*** DATA RECORDS ***

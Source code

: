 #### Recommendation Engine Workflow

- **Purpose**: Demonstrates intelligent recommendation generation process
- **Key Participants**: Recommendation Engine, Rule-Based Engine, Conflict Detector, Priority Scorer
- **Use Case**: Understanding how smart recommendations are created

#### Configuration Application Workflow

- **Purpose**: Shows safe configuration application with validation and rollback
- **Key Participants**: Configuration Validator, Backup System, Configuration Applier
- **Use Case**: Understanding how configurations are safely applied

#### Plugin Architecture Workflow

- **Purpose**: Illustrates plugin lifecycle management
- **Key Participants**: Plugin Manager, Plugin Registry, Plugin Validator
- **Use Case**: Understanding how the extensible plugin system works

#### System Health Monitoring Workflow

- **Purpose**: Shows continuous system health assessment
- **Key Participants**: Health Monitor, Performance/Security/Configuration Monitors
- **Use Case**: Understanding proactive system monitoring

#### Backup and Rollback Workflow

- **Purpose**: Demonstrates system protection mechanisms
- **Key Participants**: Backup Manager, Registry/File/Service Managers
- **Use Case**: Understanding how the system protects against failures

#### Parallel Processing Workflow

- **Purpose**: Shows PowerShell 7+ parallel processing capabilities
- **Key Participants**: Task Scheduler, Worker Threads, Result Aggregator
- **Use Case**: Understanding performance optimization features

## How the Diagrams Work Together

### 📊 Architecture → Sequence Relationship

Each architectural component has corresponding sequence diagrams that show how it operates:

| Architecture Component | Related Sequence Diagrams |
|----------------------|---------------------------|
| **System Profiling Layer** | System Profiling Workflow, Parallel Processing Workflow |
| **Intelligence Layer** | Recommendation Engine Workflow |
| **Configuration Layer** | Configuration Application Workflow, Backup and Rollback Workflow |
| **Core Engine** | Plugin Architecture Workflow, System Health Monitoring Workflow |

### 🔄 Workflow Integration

*** End of DATA RECORDS ***

Quote the records from their first line to the line with "- **Purpose**: Shows safe", inclusive, without adding or dropping anything.

Source code

: #### Recommendation Engine Workflow

- **Purpose**: Demonstrates intelligent recommendation generation process
- **Key Participants**: Recommendation Engine, Rule-Based Engine, Conflict Detector, Priority Scorer
- **Use Case**: Understanding how smart recommendations are created

#### Configuration Application Workflow

- **Purpose**: Shows safe configuration application with validation and rollback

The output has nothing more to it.